The answer should be a single number: how many lines of the entries below hold the word "Would".

====

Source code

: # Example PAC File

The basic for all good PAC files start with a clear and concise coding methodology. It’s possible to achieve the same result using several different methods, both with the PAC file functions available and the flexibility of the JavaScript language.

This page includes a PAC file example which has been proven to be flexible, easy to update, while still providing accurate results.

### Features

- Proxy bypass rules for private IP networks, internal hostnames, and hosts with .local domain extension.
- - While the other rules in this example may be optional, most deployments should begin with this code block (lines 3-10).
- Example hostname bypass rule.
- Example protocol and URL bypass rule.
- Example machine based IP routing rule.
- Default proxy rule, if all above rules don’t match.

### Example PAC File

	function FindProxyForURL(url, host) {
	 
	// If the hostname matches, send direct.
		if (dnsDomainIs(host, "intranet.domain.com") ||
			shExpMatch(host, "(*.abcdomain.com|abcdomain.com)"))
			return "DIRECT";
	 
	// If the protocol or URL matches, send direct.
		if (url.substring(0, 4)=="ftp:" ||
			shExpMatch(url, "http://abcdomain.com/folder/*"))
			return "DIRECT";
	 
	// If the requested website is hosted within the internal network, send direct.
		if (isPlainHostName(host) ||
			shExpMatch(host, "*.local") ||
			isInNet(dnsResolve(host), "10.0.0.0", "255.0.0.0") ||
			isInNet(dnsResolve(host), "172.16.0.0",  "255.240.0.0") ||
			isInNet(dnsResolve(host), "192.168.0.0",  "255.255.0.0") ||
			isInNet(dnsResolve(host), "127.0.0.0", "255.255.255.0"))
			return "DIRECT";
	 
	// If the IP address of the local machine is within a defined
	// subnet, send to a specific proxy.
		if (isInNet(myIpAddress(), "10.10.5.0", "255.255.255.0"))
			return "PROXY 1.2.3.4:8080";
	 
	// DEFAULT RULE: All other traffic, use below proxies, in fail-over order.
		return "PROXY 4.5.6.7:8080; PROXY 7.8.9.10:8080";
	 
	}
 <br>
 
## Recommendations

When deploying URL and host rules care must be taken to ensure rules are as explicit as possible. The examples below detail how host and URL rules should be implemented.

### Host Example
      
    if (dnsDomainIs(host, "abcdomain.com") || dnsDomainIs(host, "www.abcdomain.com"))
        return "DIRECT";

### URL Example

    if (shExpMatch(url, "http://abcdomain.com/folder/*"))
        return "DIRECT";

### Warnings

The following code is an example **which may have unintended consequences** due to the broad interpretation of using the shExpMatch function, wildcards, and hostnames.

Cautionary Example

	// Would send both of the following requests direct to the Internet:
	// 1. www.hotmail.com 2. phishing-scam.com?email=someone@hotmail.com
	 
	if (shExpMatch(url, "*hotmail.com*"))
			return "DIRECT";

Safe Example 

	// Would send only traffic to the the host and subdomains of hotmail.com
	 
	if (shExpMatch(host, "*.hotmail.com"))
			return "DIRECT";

====

» COMPLETED EXERCISE
2